No will, except as provided in the preceding section shall be valid to pass any estate, real or
personal, nor charge or affect the same, unless it be in writing and signed by the testator, or by the
testator's name written by some other person in his presence, and by his express direction, and
attested and subscribed by three or more credible witnesses in the presence of the testator and of
each other. . . . (Emphasis supplied).

Note that the old law as well as the new require that the testator himself sign the will, or if he
cannot do so, the testator's name must be written by some other person in his presence and by his
express direction. Applying this provision this Court said in the case of Ex Parte Pedro Arcenas, et
al., Phil., 700:

It will be noticed from the above-quoted section 618 of the Code of Civil Procedure that where the
testator does not know how, or is unable, to sign, it will not be sufficient that one of the attesting
witnesses signs the will at the testator's request, the notary certifying thereto as provided in Article
695 of the Civil Code, which, in this respect, was modified by section 618 above referred to, but it
is necessary that the testator's name be written by the person signing in his stead in the place
where he could have signed if he knew how or was able to do so, and this in the testator's presence
and by his express direction; so that a will signed in a manner different than that prescribed by law
shall not be valid and will not be allowed to be probated.

Where a testator does not know how, or is unable for any reason, to sign the will himself, it shall
be signed in the following manner:

John Doe by the testator, Richard Doe; or in this form: "By the testator, John Doe, Richard Doe."
All this must be written by the witness signing at the request of the testator.

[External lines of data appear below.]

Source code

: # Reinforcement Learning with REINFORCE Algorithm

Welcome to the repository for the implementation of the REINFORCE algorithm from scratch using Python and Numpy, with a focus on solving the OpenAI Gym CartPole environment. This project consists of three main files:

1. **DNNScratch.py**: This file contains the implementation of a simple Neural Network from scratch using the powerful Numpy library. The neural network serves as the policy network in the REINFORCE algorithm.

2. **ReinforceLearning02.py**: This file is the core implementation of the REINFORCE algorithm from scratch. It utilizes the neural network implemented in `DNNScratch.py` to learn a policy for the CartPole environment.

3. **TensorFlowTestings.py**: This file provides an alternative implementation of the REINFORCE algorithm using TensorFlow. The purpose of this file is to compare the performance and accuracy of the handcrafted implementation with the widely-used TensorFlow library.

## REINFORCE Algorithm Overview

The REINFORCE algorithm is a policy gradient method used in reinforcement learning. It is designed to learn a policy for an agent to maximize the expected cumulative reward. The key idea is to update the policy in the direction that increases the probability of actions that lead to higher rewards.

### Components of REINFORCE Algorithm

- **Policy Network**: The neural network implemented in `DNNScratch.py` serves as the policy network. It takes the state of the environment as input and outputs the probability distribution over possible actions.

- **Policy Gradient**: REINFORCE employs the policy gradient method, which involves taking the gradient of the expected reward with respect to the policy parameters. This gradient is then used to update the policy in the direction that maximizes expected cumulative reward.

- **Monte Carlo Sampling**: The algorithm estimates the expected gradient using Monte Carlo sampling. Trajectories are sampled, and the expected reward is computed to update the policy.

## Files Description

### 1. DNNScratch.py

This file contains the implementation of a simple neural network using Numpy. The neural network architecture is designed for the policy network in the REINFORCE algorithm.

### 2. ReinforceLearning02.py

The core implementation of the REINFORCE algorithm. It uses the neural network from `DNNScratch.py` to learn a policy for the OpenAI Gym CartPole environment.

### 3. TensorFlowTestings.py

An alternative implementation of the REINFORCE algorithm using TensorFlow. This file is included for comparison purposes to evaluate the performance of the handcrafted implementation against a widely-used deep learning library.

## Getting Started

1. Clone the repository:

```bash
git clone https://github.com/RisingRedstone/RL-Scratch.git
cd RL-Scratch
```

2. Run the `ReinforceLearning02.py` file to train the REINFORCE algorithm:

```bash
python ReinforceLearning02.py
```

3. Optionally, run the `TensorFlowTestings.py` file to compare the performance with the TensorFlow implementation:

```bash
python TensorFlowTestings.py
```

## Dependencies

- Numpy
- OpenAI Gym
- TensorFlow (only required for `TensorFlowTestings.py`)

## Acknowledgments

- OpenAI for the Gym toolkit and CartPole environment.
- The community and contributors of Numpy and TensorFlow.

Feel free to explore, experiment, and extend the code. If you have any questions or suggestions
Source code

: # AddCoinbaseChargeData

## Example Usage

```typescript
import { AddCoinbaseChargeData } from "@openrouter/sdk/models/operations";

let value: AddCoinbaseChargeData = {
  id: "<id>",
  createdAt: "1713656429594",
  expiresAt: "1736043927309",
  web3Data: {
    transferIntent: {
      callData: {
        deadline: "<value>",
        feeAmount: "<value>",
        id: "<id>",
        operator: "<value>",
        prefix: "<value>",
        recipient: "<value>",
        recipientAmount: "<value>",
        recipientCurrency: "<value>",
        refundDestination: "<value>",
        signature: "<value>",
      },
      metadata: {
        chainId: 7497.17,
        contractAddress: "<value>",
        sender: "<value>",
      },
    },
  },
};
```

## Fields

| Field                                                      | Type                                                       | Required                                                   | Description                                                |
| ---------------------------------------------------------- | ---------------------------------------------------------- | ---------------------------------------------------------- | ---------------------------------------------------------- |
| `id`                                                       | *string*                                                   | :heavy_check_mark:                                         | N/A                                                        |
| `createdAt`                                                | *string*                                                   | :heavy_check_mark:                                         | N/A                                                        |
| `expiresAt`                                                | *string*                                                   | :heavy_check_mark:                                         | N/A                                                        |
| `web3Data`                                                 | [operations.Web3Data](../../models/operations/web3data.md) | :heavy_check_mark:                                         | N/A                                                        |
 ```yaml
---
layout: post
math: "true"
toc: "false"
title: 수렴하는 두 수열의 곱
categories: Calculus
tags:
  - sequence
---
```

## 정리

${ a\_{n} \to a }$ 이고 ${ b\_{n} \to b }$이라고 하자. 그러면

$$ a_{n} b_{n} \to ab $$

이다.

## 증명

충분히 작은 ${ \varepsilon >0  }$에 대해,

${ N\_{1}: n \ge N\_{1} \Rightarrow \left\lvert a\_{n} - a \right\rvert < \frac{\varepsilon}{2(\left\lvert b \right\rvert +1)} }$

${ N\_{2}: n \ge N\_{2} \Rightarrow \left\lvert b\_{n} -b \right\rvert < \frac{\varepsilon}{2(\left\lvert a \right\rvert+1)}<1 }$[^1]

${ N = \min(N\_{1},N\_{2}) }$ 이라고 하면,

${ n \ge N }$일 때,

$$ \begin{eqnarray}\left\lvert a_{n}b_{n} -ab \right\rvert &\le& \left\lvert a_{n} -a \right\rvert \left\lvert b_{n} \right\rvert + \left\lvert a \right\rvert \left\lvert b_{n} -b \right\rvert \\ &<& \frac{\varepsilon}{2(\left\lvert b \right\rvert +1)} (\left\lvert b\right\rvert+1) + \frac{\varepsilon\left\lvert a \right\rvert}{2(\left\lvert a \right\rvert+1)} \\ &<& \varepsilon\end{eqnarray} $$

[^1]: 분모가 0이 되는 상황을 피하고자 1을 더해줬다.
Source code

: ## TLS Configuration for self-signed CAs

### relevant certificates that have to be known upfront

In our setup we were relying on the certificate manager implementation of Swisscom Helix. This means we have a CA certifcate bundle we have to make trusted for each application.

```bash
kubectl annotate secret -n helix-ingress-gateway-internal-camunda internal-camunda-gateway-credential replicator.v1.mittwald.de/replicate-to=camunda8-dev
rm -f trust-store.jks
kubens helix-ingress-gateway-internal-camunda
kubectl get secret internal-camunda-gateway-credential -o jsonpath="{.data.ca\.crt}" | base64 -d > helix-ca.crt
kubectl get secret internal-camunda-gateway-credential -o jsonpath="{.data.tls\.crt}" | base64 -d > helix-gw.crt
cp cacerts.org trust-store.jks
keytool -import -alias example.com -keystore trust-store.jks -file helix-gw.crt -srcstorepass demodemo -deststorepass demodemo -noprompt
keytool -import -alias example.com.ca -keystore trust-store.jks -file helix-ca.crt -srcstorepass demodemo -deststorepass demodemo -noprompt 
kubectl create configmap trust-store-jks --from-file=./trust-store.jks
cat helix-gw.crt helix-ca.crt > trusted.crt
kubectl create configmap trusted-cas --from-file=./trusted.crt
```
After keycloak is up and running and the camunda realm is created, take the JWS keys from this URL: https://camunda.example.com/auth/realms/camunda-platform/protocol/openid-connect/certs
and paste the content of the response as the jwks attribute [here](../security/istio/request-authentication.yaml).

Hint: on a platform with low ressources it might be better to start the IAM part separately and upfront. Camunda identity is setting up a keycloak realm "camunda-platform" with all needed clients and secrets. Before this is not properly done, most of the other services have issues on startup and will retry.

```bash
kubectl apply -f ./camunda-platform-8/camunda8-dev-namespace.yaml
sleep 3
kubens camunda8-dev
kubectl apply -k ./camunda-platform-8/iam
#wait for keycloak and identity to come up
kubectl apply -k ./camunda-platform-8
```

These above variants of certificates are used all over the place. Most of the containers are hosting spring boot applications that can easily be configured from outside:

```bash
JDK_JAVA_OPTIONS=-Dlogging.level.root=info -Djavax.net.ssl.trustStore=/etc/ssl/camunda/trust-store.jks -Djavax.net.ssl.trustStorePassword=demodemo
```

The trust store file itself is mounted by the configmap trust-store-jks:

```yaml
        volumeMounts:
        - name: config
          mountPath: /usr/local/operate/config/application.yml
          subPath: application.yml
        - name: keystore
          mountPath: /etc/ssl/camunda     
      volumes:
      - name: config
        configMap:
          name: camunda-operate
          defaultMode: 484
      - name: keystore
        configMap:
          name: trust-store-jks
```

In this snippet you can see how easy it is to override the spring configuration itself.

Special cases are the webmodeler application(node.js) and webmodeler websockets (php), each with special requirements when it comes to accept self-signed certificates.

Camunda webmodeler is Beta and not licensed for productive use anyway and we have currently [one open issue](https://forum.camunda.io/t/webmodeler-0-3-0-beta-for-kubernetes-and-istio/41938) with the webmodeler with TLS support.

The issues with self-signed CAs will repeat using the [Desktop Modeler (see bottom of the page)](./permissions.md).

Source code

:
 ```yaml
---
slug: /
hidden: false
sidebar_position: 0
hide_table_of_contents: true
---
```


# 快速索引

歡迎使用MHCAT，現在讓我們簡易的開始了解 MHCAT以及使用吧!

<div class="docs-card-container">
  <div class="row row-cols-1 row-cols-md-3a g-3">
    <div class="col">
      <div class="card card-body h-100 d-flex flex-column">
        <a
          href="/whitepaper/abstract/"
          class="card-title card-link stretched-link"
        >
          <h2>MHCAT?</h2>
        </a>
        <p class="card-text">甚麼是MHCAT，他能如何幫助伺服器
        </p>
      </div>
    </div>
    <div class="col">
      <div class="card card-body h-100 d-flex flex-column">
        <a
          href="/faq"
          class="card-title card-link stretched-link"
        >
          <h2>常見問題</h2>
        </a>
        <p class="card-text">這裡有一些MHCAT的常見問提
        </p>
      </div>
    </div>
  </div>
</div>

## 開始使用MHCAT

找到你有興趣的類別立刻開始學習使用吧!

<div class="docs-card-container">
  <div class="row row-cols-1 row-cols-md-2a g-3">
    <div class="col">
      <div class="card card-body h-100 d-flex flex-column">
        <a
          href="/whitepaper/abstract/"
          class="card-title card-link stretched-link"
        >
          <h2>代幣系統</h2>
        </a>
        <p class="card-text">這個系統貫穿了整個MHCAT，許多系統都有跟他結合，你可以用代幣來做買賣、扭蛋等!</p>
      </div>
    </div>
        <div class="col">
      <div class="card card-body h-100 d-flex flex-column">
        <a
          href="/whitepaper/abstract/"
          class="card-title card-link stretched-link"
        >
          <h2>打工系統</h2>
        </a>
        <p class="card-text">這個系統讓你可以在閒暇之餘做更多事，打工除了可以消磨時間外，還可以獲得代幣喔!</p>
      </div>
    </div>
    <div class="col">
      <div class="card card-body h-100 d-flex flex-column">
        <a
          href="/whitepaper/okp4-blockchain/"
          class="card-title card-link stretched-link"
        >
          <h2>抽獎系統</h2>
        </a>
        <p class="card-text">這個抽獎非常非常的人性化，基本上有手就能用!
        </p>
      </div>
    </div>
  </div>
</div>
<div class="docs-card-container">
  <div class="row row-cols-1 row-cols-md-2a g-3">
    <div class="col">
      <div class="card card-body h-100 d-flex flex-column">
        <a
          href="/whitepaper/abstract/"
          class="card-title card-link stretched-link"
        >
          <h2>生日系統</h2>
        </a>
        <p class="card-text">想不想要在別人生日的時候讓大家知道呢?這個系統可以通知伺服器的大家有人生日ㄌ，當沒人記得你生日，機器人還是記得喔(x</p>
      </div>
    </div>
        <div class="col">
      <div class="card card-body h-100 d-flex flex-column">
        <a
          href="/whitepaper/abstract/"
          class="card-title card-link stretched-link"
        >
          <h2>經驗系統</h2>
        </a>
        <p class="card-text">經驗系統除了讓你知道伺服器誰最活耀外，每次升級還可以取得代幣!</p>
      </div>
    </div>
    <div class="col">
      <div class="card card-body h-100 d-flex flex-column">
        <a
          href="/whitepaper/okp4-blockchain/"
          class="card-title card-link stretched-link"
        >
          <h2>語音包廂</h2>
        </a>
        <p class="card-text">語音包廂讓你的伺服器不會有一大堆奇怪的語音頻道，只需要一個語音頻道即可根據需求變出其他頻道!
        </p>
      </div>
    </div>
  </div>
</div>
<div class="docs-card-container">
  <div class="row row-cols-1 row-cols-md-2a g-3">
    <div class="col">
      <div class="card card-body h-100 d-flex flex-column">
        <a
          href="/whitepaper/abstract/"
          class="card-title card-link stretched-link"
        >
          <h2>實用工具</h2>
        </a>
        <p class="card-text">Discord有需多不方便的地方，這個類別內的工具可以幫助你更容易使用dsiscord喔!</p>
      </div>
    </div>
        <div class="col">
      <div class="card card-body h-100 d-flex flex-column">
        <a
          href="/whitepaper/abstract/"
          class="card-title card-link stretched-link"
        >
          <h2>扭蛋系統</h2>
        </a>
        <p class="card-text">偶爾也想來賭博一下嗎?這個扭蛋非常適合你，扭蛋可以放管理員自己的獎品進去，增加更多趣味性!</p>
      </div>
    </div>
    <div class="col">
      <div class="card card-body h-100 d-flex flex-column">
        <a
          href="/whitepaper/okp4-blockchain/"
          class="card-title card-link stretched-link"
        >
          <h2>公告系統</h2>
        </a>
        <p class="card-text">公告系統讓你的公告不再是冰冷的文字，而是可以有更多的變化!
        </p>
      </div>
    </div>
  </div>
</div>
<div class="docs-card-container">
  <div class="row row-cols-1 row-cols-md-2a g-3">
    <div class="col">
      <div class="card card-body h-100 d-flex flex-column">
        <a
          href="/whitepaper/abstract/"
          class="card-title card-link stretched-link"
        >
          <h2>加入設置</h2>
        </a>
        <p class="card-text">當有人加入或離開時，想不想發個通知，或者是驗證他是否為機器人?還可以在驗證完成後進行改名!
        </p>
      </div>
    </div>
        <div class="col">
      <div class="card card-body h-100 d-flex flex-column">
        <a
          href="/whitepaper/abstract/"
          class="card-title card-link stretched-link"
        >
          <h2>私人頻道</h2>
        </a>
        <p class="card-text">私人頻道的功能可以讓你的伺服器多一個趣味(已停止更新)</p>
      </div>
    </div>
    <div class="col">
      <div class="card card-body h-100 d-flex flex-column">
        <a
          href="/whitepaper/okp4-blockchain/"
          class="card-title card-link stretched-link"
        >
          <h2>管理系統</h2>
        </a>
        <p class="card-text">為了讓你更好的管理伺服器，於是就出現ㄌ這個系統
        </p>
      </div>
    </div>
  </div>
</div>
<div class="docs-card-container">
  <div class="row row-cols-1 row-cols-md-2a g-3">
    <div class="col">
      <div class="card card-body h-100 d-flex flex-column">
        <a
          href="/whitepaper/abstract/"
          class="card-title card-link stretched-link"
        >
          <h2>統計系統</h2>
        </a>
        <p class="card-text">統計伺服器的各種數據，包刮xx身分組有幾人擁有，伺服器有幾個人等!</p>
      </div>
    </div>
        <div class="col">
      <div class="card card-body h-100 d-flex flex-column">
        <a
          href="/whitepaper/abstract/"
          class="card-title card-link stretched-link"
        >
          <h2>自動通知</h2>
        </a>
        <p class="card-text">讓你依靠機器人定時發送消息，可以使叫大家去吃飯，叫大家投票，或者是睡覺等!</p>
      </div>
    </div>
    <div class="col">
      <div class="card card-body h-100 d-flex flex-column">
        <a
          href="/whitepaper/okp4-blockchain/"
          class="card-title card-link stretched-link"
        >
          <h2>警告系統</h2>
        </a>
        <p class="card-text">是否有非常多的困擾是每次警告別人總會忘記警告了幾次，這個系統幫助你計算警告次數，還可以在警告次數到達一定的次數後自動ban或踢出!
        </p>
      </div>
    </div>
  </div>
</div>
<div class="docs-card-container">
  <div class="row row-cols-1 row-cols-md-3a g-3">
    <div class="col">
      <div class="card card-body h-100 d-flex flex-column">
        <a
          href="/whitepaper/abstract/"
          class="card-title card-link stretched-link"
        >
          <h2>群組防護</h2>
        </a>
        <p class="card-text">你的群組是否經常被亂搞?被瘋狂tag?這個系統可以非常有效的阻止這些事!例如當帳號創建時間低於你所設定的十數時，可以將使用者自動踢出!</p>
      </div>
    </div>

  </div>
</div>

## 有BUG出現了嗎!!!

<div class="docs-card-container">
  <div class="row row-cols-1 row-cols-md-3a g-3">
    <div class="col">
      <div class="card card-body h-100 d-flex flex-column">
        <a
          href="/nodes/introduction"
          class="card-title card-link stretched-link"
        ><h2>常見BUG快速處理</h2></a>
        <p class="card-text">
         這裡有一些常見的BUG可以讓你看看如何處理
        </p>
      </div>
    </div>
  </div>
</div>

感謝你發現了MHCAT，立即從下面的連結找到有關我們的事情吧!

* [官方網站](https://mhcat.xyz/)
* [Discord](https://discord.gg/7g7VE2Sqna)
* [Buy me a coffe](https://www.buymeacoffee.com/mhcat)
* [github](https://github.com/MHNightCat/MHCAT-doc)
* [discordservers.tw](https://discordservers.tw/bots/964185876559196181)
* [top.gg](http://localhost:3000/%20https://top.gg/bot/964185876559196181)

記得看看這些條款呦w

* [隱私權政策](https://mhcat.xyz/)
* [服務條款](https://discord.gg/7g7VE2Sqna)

Therefore, under the law now in force, the witness Naval A. Vidal should have written at the
bottom of the will the full name of the testator and his own name in one forms given above. He
did not do so, however, and this is failure to comply with the law is a substantial defect which
affects the validity of the will and precludes its allowance, notwithstanding the fact that no one
appeared to oppose it.

The same ruling was laid down in the case of Cuison vs. Concepcion, 5 Phil., 552. In the case of
Barut vs. Cabacungan, 21 Phil., 461, we held that the important thing is that it clearly appears that
the name of the testatrix was signed at her express direction; it is unimportant whether the person
who writes the name of the testatrix signs his own or not. Cases of the same import areas follows:
(Ex Parte Juan Ondevilla, 13 Phil., 479, Caluya vs. Domingo, 27 Phil., 330; Garcia vs. Lacuesta,
90 Phil., 489).

In the case at bar the name of the testatrix, Anacleta Abellana, does not appear written under the
will by said Abellana herself, or by Dr. Juan Abello. There is, therefore, a failure to comply with
the express requirement in the law that the testator must himself sign the will, or that his name be
affixed thereto by some other person in his presence and by his express direction.

It appearing that the above provision of the law has not been complied with, we are constrained to
declare that the said will of the deceased Anacleta Abellana may not be admitted to probate.

WHEREFORE, the decision appealed from is hereby set aside and the petition for the probate of
the will denied. With costs against petitioner.